Start of Block

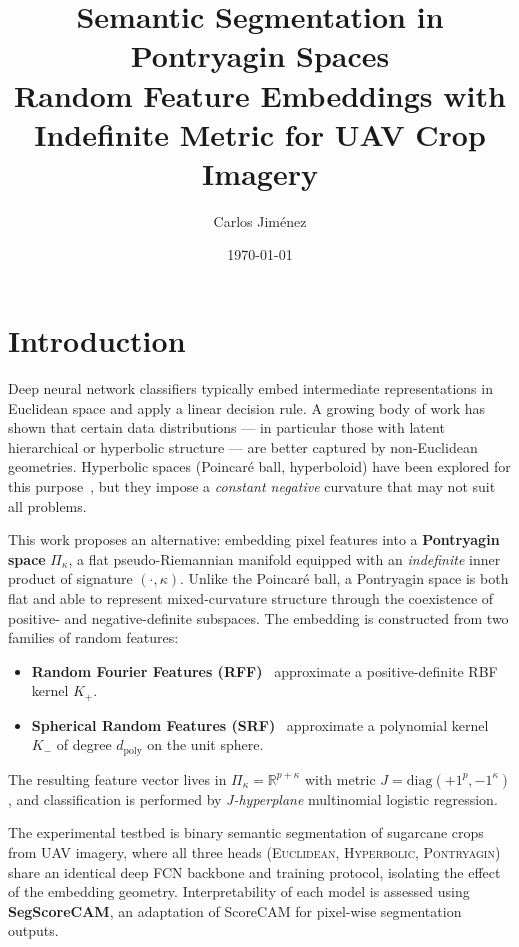 \documentclass[12pt,a4paper]{article}
\title{%
  \textbf{Semantic Segmentation in Pontryagin Spaces}\\
  \large Random Feature Embeddings with Indefinite Metric for UAV Crop Imagery
}
\author{Carlos Jiménez}
\date{\today}
\newcommand{\R}{\mathbb{R}}
\newcommand{\kap}{\kappa}
\newcommand{\dpoly}{d_{\mathrm{poly}}}
\theoremstyle{definition}
\begin{document}
\maketitle
\tableofcontents
\newpage

\section{Introduction}

Deep neural network classifiers typically embed intermediate representations
in Euclidean space and apply a linear decision rule.  A growing body of work
has shown that certain data distributions — in particular those with latent
hierarchical or hyperbolic structure — are better captured by non-Euclidean
geometries.  Hyperbolic spaces (Poincaré ball, hyperboloid) have been
explored for this purpose~\cite{ganea2018,atigh2022}, but they impose a
\emph{constant negative} curvature that may not suit all problems.

This work proposes an alternative: embedding pixel features into a
\textbf{Pontryagin space} $\Pi_\kap$, a flat pseudo-Riemannian manifold
equipped with an \emph{indefinite} inner product of signature $(\cdot, \kap)$.
Unlike the Poincaré ball, a Pontryagin space is both flat and able to
represent mixed-curvature structure through the coexistence of positive-
and negative-definite subspaces.  The embedding is constructed from two
families of random features:

\begin{itemize}[noitemsep]
  \item \textbf{Random Fourier Features (RFF)}~\cite{rahimi2007} approximate
        a positive-definite RBF kernel $K_+$.
  \item \textbf{Spherical Random Features (SRF)}~\cite{pennington2015}
        approximate a polynomial kernel $K_-$ of degree $\dpoly$ on the unit
        sphere.
\end{itemize}

The resulting feature vector lives in $\Pi_\kap = \R^{p+\kap}$ with metric
$J = \mathrm{diag}(+1^p, -1^\kap)$, and classification is performed by
\emph{J-hyperplane} multinomial logistic regression.

The experimental testbed is binary semantic segmentation of sugarcane crops
from UAV imagery, where all three heads (\textsc{Euclidean},
\textsc{Hyperbolic}, \textsc{Pontryagin}) share an identical deep FCN backbone
and training protocol, isolating the effect of the embedding geometry.
Interpretability of each model is assessed using \textbf{SegScoreCAM},
an adaptation of ScoreCAM for pixel-wise segmentation outputs.
\end{document}
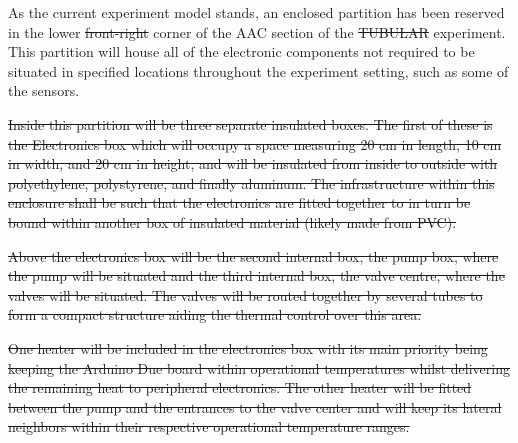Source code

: \documentclass[a4paper,12pt,twoside, final]{article}
\providecommand{\DIFaddtex}[1]{{\protect\color{blue}\uwave{#1}}} %
\providecommand{\DIFdeltex}[1]{{\protect\color{red}\sout{#1}}}                      %
\providecommand{\DIFaddbegin}{} %
\providecommand{\DIFaddend}{} %
\providecommand{\DIFdelbegin}{} %
\providecommand{\DIFdelend}{} %
\providecommand{\DIFadd}[1]{\texorpdfstring{\DIFaddtex{#1}}{#1}} %
\providecommand{\DIFdel}[1]{\texorpdfstring{\DIFdeltex{#1}}{}} %
\newcommand{\DIFscaledelfig}{0.5}
\newlength{\DIFdelgraphicswidth} %
\newlength{\DIFdelgraphicsheight} %
\newcommand{\DIFaddincludegraphics}[2][]{{\color{blue}\fbox{\DIFOincludegraphics[#1]{#2}}}} %
\newcommand{\DIFdelincludegraphics}[2][]{%
\sbox{\DIFdelgraphicsbox}{\DIFOincludegraphics[#1]{#2}}%
\settoboxwidth{\DIFdelgraphicswidth}{\DIFdelgraphicsbox} %
\settoboxtotalheight{\DIFdelgraphicsheight}{\DIFdelgraphicsbox} %
\scalebox{\DIFscaledelfig}{%
\parbox[b]{\DIFdelgraphicswidth}{\usebox{\DIFdelgraphicsbox}\\[-\baselineskip] \rule{\DIFdelgraphicswidth}{0em}}\llap{\resizebox{\DIFdelgraphicswidth}{\DIFdelgraphicsheight}{%
\setlength{\unitlength}{\DIFdelgraphicswidth}%
\begin{picture}(1,1)%
\thicklines\linethickness{2pt} %
{\color[rgb]{1,0,0}\put(0,0){\framebox(1,1){}}}%
{\color[rgb]{1,0,0}\put(0,0){\line( 1,1){1}}}%
{\color[rgb]{1,0,0}\put(0,1){\line(1,-1){1}}}%
\end{picture}%
}\hspace*{3pt}}} %
} %
\DeclareRobustCommand{\DIFaddbegin}{\DIFOaddbegin \let\includegraphics\DIFaddincludegraphics} %
\DeclareRobustCommand{\DIFaddend}{\DIFOaddend \let\includegraphics\DIFOincludegraphics} %
\DeclareRobustCommand{\DIFdelbegin}{\DIFOdelbegin \let\includegraphics\DIFdelincludegraphics} %
\DeclareRobustCommand{\DIFdelend}{\DIFOaddend \let\includegraphics\DIFOincludegraphics} %
\begin{document}
\DIFdelend As the current experiment model stands, an enclosed partition has been reserved in the lower \DIFdelbegin \DIFdel{front-right }\DIFdelend \DIFaddbegin \DIFadd{front left-hand }\DIFaddend corner of the AAC section of the \DIFdelbegin \DIFdel{TUBULAR }\DIFdelend experiment. This partition will house all of the electronic components not required to be situated in specified locations throughout the experiment setting, such as some of the sensors.

\DIFdelbegin \DIFdel{Inside this partition will be three separate insulated boxes. The first of these is the Electronics box which will occupy a space measuring 20 cm in length, 10 cm in width, and 20 cm in height, and will be insulated from inside to outside with polyethylene, polystyrene, and finally aluminum. The infrastructure within this enclosure shall be such that the electronics are fitted together to in turn be bound within another box of insulated material (likely made from PVC). 
}%

\DIFdel{Above the electronics box will be the second internal box, the pump box, where the pump will be situated and the third internal box, the valve centre, where the valves will be situated. The valves will be routed together by several tubes to form a compact structure aiding the thermal control over this area. 
}%

\DIFdel{One heater will be included in the electronics box with its main priority being keeping the Arduino Due board within operational temperatures whilst delivering the remaining heat to peripheral electronics. The other heater will be fitted between the pump and the entrances to the valve center and will keep its lateral neighbors within their respective operational temperature ranges.
}%
\end{document}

End of Block

Quote the data above in full and without alteration; skip the pictures.

#### [Result of this task]
 \documentclass[12pt,a4paper]{article}
\title{%
  \textbf{Semantic Segmentation in Pontryagin Spaces}\\
  \large Random Feature Embeddings with Indefinite Metric for UAV Crop Imagery
}
\author{Carlos Jiménez}
\date{\today}
\newcommand{\R}{\mathbb{R}}
\newcommand{\kap}{\kappa}
\newcommand{\dpoly}{d_{\mathrm{poly}}}
\theoremstyle{definition}
\begin{document}
\maketitle
\tableofcontents
\newpage

\section{Introduction}

Deep neural network classifiers typically embed intermediate representations
in Euclidean space and apply a linear decision rule.  A growing body of work
has shown that certain data distributions — in particular those with latent
hierarchical or hyperbolic structure — are better captured by non-Euclidean
geometries.  Hyperbolic spaces (Poincaré ball, hyperboloid) have been
explored for this purpose~\cite{ganea2018,atigh2022}, but they impose a
\emph{constant negative} curvature that may not suit all problems.

This work proposes an alternative: embedding pixel features into a
\textbf{Pontryagin space} $\Pi_\kap$, a flat pseudo-Riemannian manifold
equipped with an \emph{indefinite} inner product of signature $(\cdot, \kap)$.
Unlike the Poincaré ball, a Pontryagin space is both flat and able to
represent mixed-curvature structure through the coexistence of positive-
and negative-definite subspaces.  The embedding is constructed from two
families of random features:

\begin{itemize}[noitemsep]
  \item \textbf{Random Fourier Features (RFF)}~\cite{rahimi2007} approximate
        a positive-definite RBF kernel $K_+$.
  \item \textbf{Spherical Random Features (SRF)}~\cite{pennington2015}
        approximate a polynomial kernel $K_-$ of degree $\dpoly$ on the unit
        sphere.
\end{itemize}

The resulting feature vector lives in $\Pi_\kap = \R^{p+\kap}$ with metric
$J = \mathrm{diag}(+1^p, -1^\kap)$, and classification is performed by
\emph{J-hyperplane} multinomial logistic regression.

The experimental testbed is binary semantic segmentation of sugarcane crops
from UAV imagery, where all three heads (\textsc{Euclidean},
\textsc{Hyperbolic}, \textsc{Pontryagin}) share an identical deep FCN backbone
and training protocol, isolating the effect of the embedding geometry.
Interpretability of each model is assessed using \textbf{SegScoreCAM},
an adaptation of ScoreCAM for pixel-wise segmentation outputs.
\end{document}
Source code

: \documentclass[a4paper,12pt,twoside, final]{article}
\providecommand{\DIFaddtex}[1]{{\protect\color{blue}\uwave{#1}}} %
\providecommand{\DIFdeltex}[1]{{\protect\color{red}\sout{#1}}}                      %
\providecommand{\DIFaddbegin}{} %
\providecommand{\DIFaddend}{} %
\providecommand{\DIFdelbegin}{} %
\providecommand{\DIFdelend}{} %
\providecommand{\DIFadd}[1]{\texorpdfstring{\DIFaddtex{#1}}{#1}} %
\providecommand{\DIFdel}[1]{\texorpdfstring{\DIFdeltex{#1}}{}} %
\newcommand{\DIFscaledelfig}{0.5}
\newlength{\DIFdelgraphicswidth} %
\newlength{\DIFdelgraphicsheight} %
\newcommand{\DIFaddincludegraphics}[2][]{{\color{blue}\fbox{\DIFOincludegraphics[#1]{#2}}}} %
\newcommand{\DIFdelincludegraphics}[2][]{%
\sbox{\DIFdelgraphicsbox}{\DIFOincludegraphics[#1]{#2}}%
\settoboxwidth{\DIFdelgraphicswidth}{\DIFdelgraphicsbox} %
\settoboxtotalheight{\DIFdelgraphicsheight}{\DIFdelgraphicsbox} %
\scalebox{\DIFscaledelfig}{%
\parbox[b]{\DIFdelgraphicswidth}{\usebox{\DIFdelgraphicsbox}\\[-\baselineskip] \rule{\DIFdelgraphicswidth}{0em}}\llap{\resizebox{\DIFdelgraphicswidth}{\DIFdelgraphicsheight}{%
\setlength{\unitlength}{\DIFdelgraphicswidth}%
\begin{picture}(1,1)%
\thicklines\linethickness{2pt} %
{\color[rgb]{1,0,0}\put(0,0){\framebox(1,1){}}}%
{\color[rgb]{1,0,0}\put(0,0){\line( 1,1){1}}}%
{\color[rgb]{1,0,0}\put(0,1){\line(1,-1){1}}}%
\end{picture}%
}\hspace*{3pt}}} %
} %
\DeclareRobustCommand{\DIFaddbegin}{\DIFOaddbegin \let\includegraphics\DIFaddincludegraphics} %
\DeclareRobustCommand{\DIFaddend}{\DIFOaddend \let\includegraphics\DIFOincludegraphics} %
\DeclareRobustCommand{\DIFdelbegin}{\DIFOdelbegin \let\includegraphics\DIFdelincludegraphics} %
\DeclareRobustCommand{\DIFdelend}{\DIFOaddend \let\includegraphics\DIFOincludegraphics} %
\begin{document}
\DIFdelend As the current experiment model stands, an enclosed partition has been reserved in the lower \DIFdelbegin \DIFdel{front-right }\DIFdelend \DIFaddbegin \DIFadd{front left-hand }\DIFaddend corner of the AAC section of the \DIFdelbegin \DIFdel{TUBULAR }\DIFdelend experiment. This partition will house all of the electronic components not required to be situated in specified locations throughout the experiment setting, such as some of the sensors.

\DIFdelbegin \DIFdel{Inside this partition will be three separate insulated boxes. The first of these is the Electronics box which will occupy a space measuring 20 cm in length, 10 cm in width, and 20 cm in height, and will be insulated from inside to outside with polyethylene, polystyrene, and finally aluminum. The infrastructure within this enclosure shall be such that the electronics are fitted together to in turn be bound within another box of insulated material (likely made from PVC). 
}%

\DIFdel{Above the electronics box will be the second internal box, the pump box, where the pump will be situated and the third internal box, the valve centre, where the valves will be situated. The valves will be routed together by several tubes to form a compact structure aiding the thermal control over this area. 
}%

\DIFdel{One heater will be included in the electronics box with its main priority being keeping the Arduino Due board within operational temperatures whilst delivering the remaining heat to peripheral electronics. The other heater will be fitted between the pump and the entrances to the valve center and will keep its lateral neighbors within their respective operational temperature ranges.
}%
\end{document}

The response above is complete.